(Task details): Of all the entries below, only the lines from the one with "- Gata de deployment" up to and including the one with "### Frontend Service (React)" are to be duplicated exactly.
#####
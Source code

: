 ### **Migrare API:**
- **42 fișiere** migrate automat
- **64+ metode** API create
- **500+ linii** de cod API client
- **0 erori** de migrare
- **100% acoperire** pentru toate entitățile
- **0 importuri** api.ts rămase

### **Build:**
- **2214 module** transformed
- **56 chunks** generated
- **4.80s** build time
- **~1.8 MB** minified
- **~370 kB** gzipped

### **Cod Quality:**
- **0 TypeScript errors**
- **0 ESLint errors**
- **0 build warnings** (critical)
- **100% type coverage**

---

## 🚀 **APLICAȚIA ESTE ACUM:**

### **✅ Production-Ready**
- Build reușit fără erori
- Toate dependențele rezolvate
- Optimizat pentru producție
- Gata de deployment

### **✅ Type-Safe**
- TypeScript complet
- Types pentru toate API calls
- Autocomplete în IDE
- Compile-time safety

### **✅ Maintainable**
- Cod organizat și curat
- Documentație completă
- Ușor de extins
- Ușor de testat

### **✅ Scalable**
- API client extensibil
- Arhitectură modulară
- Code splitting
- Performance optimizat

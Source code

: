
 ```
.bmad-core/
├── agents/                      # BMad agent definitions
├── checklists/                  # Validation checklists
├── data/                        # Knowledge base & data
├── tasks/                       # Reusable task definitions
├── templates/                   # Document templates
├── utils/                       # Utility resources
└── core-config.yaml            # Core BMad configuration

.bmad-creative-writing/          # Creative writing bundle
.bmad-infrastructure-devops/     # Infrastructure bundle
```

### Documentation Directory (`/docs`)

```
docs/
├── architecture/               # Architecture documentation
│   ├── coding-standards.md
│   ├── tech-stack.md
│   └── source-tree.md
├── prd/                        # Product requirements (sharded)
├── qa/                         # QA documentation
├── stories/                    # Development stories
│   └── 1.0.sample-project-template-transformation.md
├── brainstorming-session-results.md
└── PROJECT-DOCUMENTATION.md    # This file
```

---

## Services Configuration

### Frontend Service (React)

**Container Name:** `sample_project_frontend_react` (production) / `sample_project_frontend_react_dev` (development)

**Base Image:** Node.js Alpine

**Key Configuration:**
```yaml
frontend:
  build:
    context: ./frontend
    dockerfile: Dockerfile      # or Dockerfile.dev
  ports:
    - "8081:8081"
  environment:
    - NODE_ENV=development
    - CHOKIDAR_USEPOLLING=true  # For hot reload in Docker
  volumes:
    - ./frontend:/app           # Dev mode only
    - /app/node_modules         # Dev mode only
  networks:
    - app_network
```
#####
(Problem solution):
- Gata de deployment

### **✅ Type-Safe**
- TypeScript complet
- Types pentru toate API calls
- Autocomplete în IDE
- Compile-time safety

### **✅ Maintainable**
- Cod organizat și curat
- Documentație completă
- Ușor de extins
- Ușor de testat

### **✅ Scalable**
- API client extensibil
- Arhitectură modulară
- Code splitting
- Performance optimizat

Source code

:
 ```
.bmad-core/
├── agents/                      # BMad agent definitions
├── checklists/                  # Validation checklists
├── data/                        # Knowledge base & data
├── tasks/                       # Reusable task definitions
├── templates/                   # Document templates
├── utils/                       # Utility resources
└── core-config.yaml            # Core BMad configuration

.bmad-creative-writing/          # Creative writing bundle
.bmad-infrastructure-devops/     # Infrastructure bundle
```

### Documentation Directory (`/docs`)

```
docs/
├── architecture/               # Architecture documentation
│   ├── coding-standards.md
│   ├── tech-stack.md
│   └── source-tree.md
├── prd/                        # Product requirements (sharded)
├── qa/                         # QA documentation
├── stories/                    # Development stories
│   └── 1.0.sample-project-template-transformation.md
├── brainstorming-session-results.md
└── PROJECT-DOCUMENTATION.md    # This file
```

---

## Services Configuration

### Frontend Service (React)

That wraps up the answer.